Nothing in the records may be altered, and no picture may be included. Restate them in full.

───── Task data

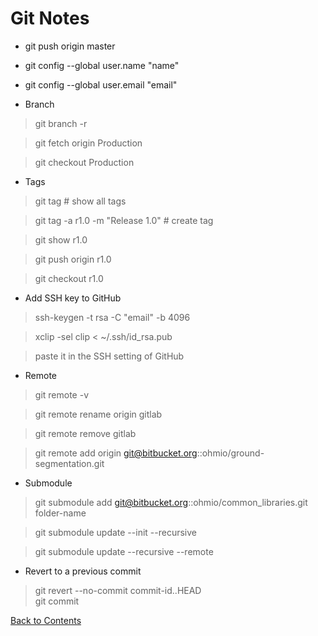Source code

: # Git Notes

* git push origin master
* git config --global user.name "name"
* git config --global user.email "email"

* Branch
> git branch -r

> git fetch origin Production

> git checkout Production

* Tags
> git tag # show all tags

> git tag -a r1.0 -m "Release 1.0" # create tag

> git show r1.0

> git push origin r1.0

> git checkout r1.0

* Add SSH key to GitHub
> ssh-keygen -t rsa -C "email" -b 4096

> xclip -sel clip < ~/.ssh/id_rsa.pub

> paste it in the SSH setting of GitHub

* Remote
> git remote -v

> git remote rename origin gitlab

> git remote remove gitlab

> git remote add origin git@bitbucket.org::ohmio/ground-segmentation.git

* Submodule
 > git submodule add git@bitbucket.org::ohmio/common_libraries.git folder-name
 
 > git submodule update --init --recursive
 
 > git submodule update --recursive --remote

* Revert to a previous commit
 > git revert --no-commit commit-id..HEAD\
 > git commit

[Back to Contents](../README.md)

──────────

- Solution to the exercise:
Source code

: # Git Notes

* git push origin master
* git config --global user.name "name"
* git config --global user.email "email"

* Branch
> git branch -r

> git fetch origin Production

> git checkout Production

* Tags
> git tag # show all tags

> git tag -a r1.0 -m "Release 1.0" # create tag

> git show r1.0

> git push origin r1.0

> git checkout r1.0

* Add SSH key to GitHub
> ssh-keygen -t rsa -C "email" -b 4096

> xclip -sel clip < ~/.ssh/id_rsa.pub

> paste it in the SSH setting of GitHub

* Remote
> git remote -v

> git remote rename origin gitlab

> git remote remove gitlab

> git remote add origin git@bitbucket.org::ohmio/ground-segmentation.git

* Submodule
 > git submodule add git@bitbucket.org::ohmio/common_libraries.git folder-name
 
 > git submodule update --init --recursive
 
 > git submodule update --recursive --remote

* Revert to a previous commit
 > git revert --no-commit commit-id..HEAD\
 > git commit

[Back to Contents](../README.md)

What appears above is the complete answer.